2012-05-08 15:44:17

by Andreas Dilger

[permalink] [raw]
Subject: Filesystem pathname distributions

There is an interesting analysis of filesystem pathname distributions
available in a master's thesis at:

http://www.pdl.cmu.edu/PDL-FTP/HECStorage/Yifan_Final.pdf

This shows (at least for the filesystems analyzed) that median
directory sizes continue to be quite small. Looking at figure
10, 60-90% of all directories have 8 or fewer entries in them,
and in many cases 50% of directories have only 1 or 2 entries.

It would be useful for you to run the fsstats tool (available
from http://www.pdsi-scidac.org/fsstats/) against some filesystems
that you have access to (e.g. typical distro desktop and home
directory, file servers, etc) and compute what fraction of the
files and directories could be stored inside the inode.

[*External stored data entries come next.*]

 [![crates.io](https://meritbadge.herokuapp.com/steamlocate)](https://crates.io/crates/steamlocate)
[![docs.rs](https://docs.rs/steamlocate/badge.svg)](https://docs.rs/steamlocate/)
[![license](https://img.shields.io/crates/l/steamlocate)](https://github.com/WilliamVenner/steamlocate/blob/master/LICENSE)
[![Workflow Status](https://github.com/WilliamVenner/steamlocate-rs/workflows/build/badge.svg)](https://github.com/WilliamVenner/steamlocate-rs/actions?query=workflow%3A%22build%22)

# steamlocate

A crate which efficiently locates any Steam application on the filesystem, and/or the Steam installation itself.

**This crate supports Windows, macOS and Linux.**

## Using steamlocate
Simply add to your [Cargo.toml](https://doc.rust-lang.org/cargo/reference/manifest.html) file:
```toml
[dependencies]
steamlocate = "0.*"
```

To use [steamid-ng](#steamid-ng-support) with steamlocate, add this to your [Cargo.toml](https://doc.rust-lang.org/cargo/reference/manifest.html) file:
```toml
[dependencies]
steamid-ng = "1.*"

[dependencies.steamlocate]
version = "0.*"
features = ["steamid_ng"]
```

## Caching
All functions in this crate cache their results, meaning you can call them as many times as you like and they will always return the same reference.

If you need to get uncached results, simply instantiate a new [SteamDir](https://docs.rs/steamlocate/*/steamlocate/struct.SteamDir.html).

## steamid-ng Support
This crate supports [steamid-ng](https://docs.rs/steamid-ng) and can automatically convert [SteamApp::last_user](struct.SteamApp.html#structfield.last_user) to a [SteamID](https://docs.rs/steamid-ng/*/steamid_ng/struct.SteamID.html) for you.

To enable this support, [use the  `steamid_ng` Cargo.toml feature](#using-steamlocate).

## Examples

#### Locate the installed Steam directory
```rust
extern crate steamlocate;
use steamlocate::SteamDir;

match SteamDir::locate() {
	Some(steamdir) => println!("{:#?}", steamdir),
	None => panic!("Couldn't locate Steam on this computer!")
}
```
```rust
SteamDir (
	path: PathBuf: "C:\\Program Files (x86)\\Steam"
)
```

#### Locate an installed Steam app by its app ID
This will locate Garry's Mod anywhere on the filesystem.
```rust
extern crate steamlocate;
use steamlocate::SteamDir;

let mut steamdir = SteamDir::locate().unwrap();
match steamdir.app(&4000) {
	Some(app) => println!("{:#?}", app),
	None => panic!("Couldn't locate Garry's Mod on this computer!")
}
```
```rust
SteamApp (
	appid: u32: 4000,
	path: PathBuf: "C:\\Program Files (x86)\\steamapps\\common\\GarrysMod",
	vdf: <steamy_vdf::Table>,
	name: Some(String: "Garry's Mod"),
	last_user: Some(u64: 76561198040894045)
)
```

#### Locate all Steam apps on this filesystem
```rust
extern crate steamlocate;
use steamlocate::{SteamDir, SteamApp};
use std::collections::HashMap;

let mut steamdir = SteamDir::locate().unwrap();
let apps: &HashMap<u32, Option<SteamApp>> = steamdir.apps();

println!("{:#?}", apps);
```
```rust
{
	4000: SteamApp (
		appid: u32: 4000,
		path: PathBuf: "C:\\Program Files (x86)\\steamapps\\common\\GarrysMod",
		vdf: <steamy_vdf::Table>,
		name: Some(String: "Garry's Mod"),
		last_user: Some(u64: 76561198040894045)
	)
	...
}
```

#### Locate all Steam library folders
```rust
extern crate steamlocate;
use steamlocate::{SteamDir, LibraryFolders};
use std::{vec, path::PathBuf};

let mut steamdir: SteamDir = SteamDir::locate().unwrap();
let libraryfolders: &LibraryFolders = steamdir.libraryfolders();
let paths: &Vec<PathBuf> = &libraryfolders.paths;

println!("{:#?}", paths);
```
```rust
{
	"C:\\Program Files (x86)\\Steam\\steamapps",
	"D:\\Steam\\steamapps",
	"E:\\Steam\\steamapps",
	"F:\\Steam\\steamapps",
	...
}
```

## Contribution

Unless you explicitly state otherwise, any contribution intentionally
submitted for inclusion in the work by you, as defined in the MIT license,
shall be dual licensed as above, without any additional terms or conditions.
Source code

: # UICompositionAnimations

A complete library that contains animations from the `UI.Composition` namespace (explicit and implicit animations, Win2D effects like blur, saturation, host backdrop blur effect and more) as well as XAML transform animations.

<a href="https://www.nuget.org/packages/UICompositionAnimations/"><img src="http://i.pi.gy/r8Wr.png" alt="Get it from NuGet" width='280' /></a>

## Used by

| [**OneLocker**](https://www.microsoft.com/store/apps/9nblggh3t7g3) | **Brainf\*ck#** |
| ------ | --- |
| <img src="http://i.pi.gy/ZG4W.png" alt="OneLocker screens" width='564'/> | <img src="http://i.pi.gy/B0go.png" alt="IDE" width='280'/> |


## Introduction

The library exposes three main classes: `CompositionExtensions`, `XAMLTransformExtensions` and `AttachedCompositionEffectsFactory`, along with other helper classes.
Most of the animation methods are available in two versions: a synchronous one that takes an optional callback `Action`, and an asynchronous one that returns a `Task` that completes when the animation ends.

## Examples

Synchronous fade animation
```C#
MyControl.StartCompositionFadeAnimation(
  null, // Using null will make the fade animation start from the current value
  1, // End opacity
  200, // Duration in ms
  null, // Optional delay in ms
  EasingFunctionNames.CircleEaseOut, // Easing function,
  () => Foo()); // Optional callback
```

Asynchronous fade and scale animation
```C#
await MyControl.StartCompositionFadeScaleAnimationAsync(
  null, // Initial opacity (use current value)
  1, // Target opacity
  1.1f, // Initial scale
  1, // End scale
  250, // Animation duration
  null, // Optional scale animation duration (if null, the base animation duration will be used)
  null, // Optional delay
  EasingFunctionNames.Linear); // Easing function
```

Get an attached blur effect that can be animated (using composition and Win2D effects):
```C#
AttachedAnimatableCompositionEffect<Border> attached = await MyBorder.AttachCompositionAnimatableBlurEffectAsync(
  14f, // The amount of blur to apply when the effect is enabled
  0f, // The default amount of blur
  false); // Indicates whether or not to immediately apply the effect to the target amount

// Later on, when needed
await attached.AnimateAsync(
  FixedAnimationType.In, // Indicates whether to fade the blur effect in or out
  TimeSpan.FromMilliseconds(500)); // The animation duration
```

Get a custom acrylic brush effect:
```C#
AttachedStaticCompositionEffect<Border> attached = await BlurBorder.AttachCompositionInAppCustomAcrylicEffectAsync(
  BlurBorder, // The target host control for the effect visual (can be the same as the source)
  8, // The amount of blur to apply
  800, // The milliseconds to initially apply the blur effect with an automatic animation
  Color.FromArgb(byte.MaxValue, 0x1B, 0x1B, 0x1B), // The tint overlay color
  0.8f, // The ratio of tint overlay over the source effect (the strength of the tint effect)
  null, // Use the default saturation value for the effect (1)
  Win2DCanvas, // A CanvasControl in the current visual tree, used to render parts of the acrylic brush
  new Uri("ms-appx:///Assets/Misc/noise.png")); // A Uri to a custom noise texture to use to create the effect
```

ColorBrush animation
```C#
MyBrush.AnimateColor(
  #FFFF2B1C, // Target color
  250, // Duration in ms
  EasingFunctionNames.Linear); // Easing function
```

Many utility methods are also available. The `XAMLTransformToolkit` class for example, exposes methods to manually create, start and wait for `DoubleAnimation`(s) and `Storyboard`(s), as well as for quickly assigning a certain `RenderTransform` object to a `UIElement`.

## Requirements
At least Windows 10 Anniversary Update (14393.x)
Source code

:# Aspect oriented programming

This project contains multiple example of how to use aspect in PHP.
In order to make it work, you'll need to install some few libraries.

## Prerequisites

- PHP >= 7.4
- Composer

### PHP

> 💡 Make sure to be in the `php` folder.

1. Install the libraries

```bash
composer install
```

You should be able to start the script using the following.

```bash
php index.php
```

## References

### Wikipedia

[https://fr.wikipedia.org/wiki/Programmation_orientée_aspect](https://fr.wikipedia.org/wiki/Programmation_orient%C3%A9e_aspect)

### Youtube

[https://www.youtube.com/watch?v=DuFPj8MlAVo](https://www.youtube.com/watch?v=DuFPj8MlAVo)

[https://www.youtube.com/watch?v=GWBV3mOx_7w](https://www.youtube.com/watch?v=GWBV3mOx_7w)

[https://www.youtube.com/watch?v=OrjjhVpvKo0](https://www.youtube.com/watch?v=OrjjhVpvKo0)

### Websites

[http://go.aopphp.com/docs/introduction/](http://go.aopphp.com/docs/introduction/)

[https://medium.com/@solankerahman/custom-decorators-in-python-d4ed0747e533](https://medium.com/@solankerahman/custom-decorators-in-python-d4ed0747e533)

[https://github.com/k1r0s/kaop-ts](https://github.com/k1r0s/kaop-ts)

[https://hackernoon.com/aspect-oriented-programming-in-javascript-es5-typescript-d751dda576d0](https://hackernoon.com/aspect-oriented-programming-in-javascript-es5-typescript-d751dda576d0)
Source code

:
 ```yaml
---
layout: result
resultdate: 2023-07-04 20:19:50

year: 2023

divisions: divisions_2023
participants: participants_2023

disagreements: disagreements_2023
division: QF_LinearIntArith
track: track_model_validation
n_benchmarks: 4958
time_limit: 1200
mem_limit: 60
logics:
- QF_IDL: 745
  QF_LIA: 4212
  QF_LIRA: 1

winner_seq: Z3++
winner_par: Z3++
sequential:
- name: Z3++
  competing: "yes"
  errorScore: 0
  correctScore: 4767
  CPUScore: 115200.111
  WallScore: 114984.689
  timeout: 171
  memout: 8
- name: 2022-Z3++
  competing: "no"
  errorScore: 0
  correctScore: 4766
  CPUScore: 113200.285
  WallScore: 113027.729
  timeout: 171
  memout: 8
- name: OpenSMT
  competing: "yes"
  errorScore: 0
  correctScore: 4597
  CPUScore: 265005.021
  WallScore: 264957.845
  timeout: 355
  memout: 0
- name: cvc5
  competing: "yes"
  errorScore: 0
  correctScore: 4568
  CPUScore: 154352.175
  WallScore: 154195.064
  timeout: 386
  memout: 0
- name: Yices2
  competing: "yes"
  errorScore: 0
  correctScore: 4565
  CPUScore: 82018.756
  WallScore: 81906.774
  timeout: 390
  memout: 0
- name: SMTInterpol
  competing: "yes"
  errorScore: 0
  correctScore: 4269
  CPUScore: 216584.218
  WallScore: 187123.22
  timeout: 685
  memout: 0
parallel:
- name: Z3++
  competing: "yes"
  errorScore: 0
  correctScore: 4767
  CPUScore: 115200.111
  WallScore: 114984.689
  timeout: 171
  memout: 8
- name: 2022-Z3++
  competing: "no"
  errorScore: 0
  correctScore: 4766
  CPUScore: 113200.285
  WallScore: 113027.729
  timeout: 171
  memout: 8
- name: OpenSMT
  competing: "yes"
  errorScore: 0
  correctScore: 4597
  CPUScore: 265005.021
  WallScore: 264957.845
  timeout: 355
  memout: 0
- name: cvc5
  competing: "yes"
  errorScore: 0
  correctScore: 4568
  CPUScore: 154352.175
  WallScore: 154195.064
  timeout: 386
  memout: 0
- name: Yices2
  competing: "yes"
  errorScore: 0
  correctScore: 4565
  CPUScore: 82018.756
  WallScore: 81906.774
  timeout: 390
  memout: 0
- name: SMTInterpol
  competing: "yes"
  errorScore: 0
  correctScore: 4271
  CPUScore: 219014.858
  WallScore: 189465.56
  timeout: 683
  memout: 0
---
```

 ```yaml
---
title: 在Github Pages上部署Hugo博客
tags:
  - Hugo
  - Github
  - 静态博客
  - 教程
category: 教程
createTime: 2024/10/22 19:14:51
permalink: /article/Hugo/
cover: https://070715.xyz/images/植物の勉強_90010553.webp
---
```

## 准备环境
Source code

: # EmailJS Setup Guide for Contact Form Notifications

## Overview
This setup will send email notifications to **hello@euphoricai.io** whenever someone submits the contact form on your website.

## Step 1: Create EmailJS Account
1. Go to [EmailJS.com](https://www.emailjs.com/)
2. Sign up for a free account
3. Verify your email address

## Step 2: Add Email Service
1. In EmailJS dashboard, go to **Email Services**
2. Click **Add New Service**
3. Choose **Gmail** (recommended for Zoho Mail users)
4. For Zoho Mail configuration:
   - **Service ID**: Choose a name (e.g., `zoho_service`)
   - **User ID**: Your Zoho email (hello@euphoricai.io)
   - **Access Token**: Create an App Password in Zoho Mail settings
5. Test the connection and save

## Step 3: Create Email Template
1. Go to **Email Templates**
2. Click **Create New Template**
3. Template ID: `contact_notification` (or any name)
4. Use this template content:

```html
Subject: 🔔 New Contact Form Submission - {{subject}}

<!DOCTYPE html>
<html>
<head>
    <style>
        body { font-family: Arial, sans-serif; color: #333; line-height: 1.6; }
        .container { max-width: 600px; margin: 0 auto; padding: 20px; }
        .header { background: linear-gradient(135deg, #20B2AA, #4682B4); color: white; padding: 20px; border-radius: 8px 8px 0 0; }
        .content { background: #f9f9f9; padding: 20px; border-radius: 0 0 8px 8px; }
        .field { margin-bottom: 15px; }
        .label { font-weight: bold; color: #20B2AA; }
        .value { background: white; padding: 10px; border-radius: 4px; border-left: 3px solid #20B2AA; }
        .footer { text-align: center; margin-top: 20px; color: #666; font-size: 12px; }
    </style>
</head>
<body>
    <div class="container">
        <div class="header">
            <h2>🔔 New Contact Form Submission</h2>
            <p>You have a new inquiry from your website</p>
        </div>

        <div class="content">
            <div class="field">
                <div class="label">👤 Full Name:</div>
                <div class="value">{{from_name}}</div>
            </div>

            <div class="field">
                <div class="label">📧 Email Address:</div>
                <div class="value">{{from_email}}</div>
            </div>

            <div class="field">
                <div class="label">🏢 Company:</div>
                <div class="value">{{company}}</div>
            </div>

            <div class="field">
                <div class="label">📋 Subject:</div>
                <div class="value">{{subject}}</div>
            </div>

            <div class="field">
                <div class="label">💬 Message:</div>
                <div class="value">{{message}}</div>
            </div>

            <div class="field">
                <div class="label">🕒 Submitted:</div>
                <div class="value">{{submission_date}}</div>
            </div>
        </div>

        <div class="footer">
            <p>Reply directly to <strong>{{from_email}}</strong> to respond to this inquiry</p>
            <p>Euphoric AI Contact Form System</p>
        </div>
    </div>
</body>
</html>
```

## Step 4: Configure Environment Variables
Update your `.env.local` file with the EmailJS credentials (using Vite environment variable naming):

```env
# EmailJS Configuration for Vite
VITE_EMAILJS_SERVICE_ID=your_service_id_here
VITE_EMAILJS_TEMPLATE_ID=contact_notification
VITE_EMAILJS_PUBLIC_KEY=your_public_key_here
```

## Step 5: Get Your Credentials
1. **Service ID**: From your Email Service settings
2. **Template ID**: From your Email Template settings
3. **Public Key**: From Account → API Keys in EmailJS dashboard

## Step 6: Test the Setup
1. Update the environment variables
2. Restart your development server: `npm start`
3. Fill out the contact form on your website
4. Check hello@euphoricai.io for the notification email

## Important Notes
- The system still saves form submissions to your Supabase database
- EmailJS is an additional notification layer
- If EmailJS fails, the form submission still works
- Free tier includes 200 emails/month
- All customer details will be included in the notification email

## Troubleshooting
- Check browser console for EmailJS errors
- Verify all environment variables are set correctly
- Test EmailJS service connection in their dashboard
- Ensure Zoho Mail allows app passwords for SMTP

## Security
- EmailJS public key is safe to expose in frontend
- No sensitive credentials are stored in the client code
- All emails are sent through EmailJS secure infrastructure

Similarly, and perhaps more importantly, for any filesystems you
have using the bigalloc feature, compare the actual size of
files and directories (only the filename + 10 bytes) to see how
many you could fit into an inode of a given size. A default
256-byte inode has about 100 bytes of space, a 512-byte inode
has about 350 bytes of space, etc). It would be useful to see
if there is a clear win for having larger inodes to hold small
files/directories in bigalloc filesystems, or whether this would
waste more space in total than is wasted by allocating a full
bigalloc block for each inode.

Cheers, Andreas
--
Andreas Dilger Whamcloud, Inc.
Principal Lustre Engineer http://www.whamcloud.com/